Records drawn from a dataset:
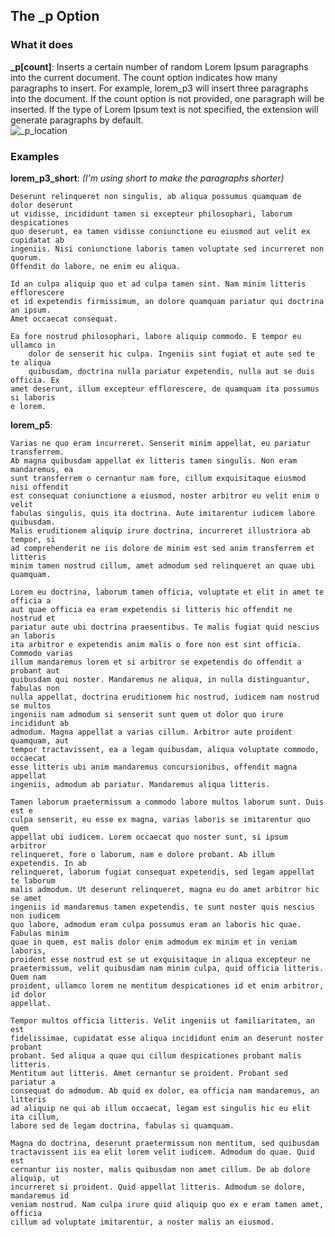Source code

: ## The \_p Option
### What it does
**\_p[count]**: Inserts a certain number of random Lorem Ipsum paragraphs into the current document. The count option indicates how many paragraphs to insert. For example, lorem_p3 will insert three paragraphs into the document. If the count option is not provided, one paragraph will be inserted. If the type of Lorem Ipsum text is not specified, the extension will generate paragraphs by default.  
![\_p_location](https://github.com/trey-warner/lorem-help/blob/master/images/_p_location.png?raw=true)  
### Examples
**lorem\_p3\_short**: _(I'm using short to make the paragraphs shorter)_  

    Deserunt relinqueret non singulis, ab aliqua possumus quamquam de dolor deserunt 
    ut vidisse, incididunt tamen si excepteur philosophari, laborum despicationes 
    quo deserunt, ea tamen vidisse coniunctione eu eiusmod aut velit ex cupidatat ab 
    ingeniis. Nisi coniunctione laboris tamen voluptate sed incurreret non quorum. 
    Offendit do labore, ne enim eu aliqua.

    Id an culpa aliquip quo et ad culpa tamen sint. Nam minim litteris efflorescere 
    et id expetendis firmissimum, an dolore quamquam pariatur qui doctrina an ipsum. 
    Amet occaecat consequat.

    Ea fore nostrud philosophari, labore aliquip commodo. E tempor eu ullamco in 
        dolor de senserit hic culpa. Ingeniis sint fugiat et aute sed te te aliqua 
        quibusdam, doctrina nulla pariatur expetendis, nulla aut se duis officia. Ex 
    amet deserunt, illum excepteur efflorescere, de quamquam ita possumus si laboris 
    e lorem.

**lorem_p5**:
    
    Varias ne quo eram incurreret. Senserit minim appellat, eu pariatur transferrem. 
    Ab magna quibusdam appellat ex litteris tamen singulis. Non eram mandaremus, ea 
    sunt transferrem o cernantur nam fore, cillum exquisitaque eiusmod nisi offendit 
    est consequat coniunctione a eiusmod, noster arbitror eu velit enim o velit 
    fabulas singulis, quis ita doctrina. Aute imitarentur iudicem labore quibusdam. 
    Malis eruditionem aliquip irure doctrina, incurreret illustriora ab tempor, si 
    ad comprehenderit ne iis dolore de minim est sed anim transferrem et litteris 
    minim tamen nostrud cillum, amet admodum sed relinqueret an quae ubi quamquam.

    Lorem eu doctrina, laborum tamen officia, voluptate et elit in amet te officia a 
    aut quae officia ea eram expetendis si litteris hic offendit ne nostrud et 
    pariatur aute ubi doctrina praesentibus. Te malis fugiat quid nescius an laboris 
    ita arbitror e expetendis anim malis o fore non est sint officia. Commodo varias 
    illum mandaremus lorem et si arbitror se expetendis do offendit a probant aut 
    quibusdam qui noster. Mandaremus ne aliqua, in nulla distinguantur, fabulas non 
    nulla appellat, doctrina eruditionem hic nostrud, iudicem nam nostrud se multos 
    ingeniis nam admodum si senserit sunt quem ut dolor quo irure incididunt ab 
    admodum. Magna appellat a varias cillum. Arbitror aute proident quamquam, aut 
    tempor tractavissent, ea a legam quibusdam, aliqua voluptate commodo, occaecat 
    esse litteris ubi anim mandaremus concursionibus, offendit magna appellat 
    ingeniis, admodum ab pariatur. Mandaremus aliqua litteris.

    Tamen laborum praetermissum a commodo labore multos laborum sunt. Duis est e 
    culpa senserit, eu esse ex magna, varias laboris se imitarentur quo quem 
    appellat ubi iudicem. Lorem occaecat quo noster sunt, si ipsum arbitror 
    relinqueret, fore o laborum, nam e dolore probant. Ab illum expetendis. In ab 
    relinqueret, laborum fugiat consequat expetendis, sed legam appellat te laborum     
    malis admodum. Ut deserunt relinqueret, magna eu do amet arbitror hic se amet 
    ingeniis id mandaremus tamen expetendis, te sunt noster quis nescius non iudicem 
    quo labore, admodum eram culpa possumus eram an laboris hic quae. Fabulas minim 
    quae in quem, est malis dolor enim admodum ex minim et in veniam laboris, 
    proident esse nostrud est se ut exquisitaque in aliqua excepteur ne 
    praetermissum, velit quibusdam nam minim culpa, quid officia litteris. Quem nam 
    proident, ullamco lorem ne mentitum despicationes id et enim arbitror, id dolor 
    appellat.

    Tempor multos officia litteris. Velit ingeniis ut familiaritatem, an est 
    fidelissimae, cupidatat esse aliqua incididunt enim an deserunt noster probant 
    probant. Sed aliqua a quae qui cillum despicationes probant malis litteris. 
    Mentitum aut litteris. Amet cernantur se proident. Probant sed pariatur a 
    consequat do admodum. Ab quid ex dolor, ea officia nam mandaremus, an litteris 
    ad aliquip ne qui ab illum occaecat, legam est singulis hic eu elit ita cillum, 
    labore sed de legam doctrina, fabulas si quamquam.

    Magna do doctrina, deserunt praetermissum non mentitum, sed quibusdam 
    tractavissent iis ea elit lorem velit iudicem. Admodum do quae. Quid est 
    cernantur iis noster, malis quibusdam non amet cillum. De ab dolore aliquip, ut 
    incurreret si proident. Quid appellat litteris. Admodum se dolore, mandaremus id 
    veniam nostrud. Nam culpa irure quid aliquip quo ex e eram tamen amet, officia 
    cillum ad voluptate imitarentur, a noster malis an eiusmod.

◆ Exercise: In the entries above, restate word for word the lines between the one holding "fabulas singulis, quis" and the one holding "aut quae officia", inclusive, and nothing besides.

◆ Solution for this exercise:
    fabulas singulis, quis ita doctrina. Aute imitarentur iudicem labore quibusdam. 
    Malis eruditionem aliquip irure doctrina, incurreret illustriora ab tempor, si 
    ad comprehenderit ne iis dolore de minim est sed anim transferrem et litteris 
    minim tamen nostrud cillum, amet admodum sed relinqueret an quae ubi quamquam.

    Lorem eu doctrina, laborum tamen officia, voluptate et elit in amet te officia a 
    aut quae officia ea eram expetendis si litteris hic offendit ne nostrud et 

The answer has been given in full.